El drama del Cambio Climático


En Glasgow se dejó pasar la oportunidad de que las multinacionales paguen su parte justa de obligaciones fiscales.

POR LÉONCE NDIKUMANA (*)

Por primera vez, el grueso de los deudores no está en África o en América Latina, sino en el Norte. Me refiero a la deuda climática, por supuesto, en un momento en que las catástrofes naturales se multiplican y la lucha contra el cambio climático se ha convertido en una cuestión existencial. Los países industrializados han utilizado el espacio atmosférico disponible para desarrollarse y enriquecerse con la explotación de los combustibles fósiles. Deberían haber aprovechado la Conferencia de las Naciones Unidas sobre el Cambio Climático (COP26) que se celebró en Glasgow para reconocer y honrar esta deuda climática con los países en desarrollo. No lo hicieron.

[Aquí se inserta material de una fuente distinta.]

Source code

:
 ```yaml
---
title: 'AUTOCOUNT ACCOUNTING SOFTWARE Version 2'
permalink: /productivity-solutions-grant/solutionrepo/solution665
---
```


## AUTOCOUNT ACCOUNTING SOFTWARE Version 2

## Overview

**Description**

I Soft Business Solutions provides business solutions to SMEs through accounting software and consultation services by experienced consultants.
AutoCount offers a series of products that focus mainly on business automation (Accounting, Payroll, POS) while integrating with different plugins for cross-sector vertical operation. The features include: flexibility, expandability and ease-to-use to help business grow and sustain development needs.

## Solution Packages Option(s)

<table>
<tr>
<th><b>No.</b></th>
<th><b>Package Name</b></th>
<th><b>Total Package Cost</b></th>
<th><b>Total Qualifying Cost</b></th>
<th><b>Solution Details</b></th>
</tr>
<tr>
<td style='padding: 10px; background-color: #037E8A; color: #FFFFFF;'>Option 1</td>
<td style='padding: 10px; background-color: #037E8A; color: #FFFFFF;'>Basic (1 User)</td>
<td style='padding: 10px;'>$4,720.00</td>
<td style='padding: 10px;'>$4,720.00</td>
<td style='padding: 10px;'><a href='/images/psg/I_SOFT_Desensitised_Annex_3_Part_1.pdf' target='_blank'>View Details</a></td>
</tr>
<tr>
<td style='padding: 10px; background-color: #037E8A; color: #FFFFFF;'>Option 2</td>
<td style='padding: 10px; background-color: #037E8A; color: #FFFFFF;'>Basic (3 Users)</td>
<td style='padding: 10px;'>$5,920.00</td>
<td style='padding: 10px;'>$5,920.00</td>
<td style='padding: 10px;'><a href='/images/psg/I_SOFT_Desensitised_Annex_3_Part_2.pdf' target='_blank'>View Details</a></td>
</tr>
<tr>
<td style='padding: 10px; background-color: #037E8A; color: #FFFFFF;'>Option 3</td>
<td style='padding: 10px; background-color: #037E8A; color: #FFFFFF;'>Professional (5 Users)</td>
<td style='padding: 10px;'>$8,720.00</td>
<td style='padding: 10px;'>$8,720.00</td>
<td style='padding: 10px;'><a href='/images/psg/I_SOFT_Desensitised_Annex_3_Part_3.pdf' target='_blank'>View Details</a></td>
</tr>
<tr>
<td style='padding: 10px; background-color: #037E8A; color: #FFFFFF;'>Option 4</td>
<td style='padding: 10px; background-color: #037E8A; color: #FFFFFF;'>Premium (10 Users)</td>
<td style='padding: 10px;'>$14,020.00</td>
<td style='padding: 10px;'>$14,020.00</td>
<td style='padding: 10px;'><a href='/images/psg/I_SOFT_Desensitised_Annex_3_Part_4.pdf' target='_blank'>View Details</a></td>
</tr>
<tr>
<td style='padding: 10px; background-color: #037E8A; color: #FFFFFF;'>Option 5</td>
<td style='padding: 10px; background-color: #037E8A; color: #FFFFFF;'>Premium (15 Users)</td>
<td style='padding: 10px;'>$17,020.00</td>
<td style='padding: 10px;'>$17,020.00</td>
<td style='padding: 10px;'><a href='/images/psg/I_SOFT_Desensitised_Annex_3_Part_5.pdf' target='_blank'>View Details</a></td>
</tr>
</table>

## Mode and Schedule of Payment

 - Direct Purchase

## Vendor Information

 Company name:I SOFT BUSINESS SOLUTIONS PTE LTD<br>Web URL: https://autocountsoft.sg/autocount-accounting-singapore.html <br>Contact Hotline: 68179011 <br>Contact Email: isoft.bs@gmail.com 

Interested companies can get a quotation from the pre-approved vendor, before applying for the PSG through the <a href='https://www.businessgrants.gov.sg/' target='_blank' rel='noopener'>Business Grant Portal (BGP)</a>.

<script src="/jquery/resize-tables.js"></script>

 Con el 6% las emisiones mundiales, América Latina ha contribuido muy poco al calentamiento global. Sin embargo, es una región que ya está sufriendo sus consecuencias. Las peores sequías en 50 años en el sur de la Amazonia y el récord de huracanes e inundaciones en Centroamérica durante 2020 son la nueva normalidad que espera a los latinoamericanos.

 Esta injusticia no es solo una herencia del pasado. Incluso hoy, los países ricos siguen siendo los campeones de las emisiones de gases de efecto invernadero. En Norteamérica, cada persona emite una media de 20 toneladas de CO2 al año, frente a las 10 toneladas de un europeo. En China, una persona emite un promedio de 8 toneladas, frente a 4,8 toneladas en América Latina.

 Cumplir con su deuda climática significa que los países del Norte deben ayudar a los países en desarrollo a adaptarse a las catástrofes ambientales y darles los medios para emprender su transición energética hacia fuentes menos contaminantes. Este esfuerzo asciende a cientos de miles de millones de dólares.

 Estos fondos existen, como nos acaba de recordar la publicación de los “Papeles de Pandora”, y hay que buscarlos donde están: en las cuentas ocultas en paraísos fiscales de multinacionales y multimillonarios que, durante décadas, no han pagado su parte justa de impuestos. Sobre todo porque, en el mundo, los mayores contaminantes son también los más ricos. El Laboratorio de Desigualdad Global acaba de demostrar que el 1% de las personas más ricas del mundo produce el 17% de las emisiones de carbono, mientras que la mitad más pobre de la humanidad (3.800 millones de personas) es responsable del 12% de estas emisiones.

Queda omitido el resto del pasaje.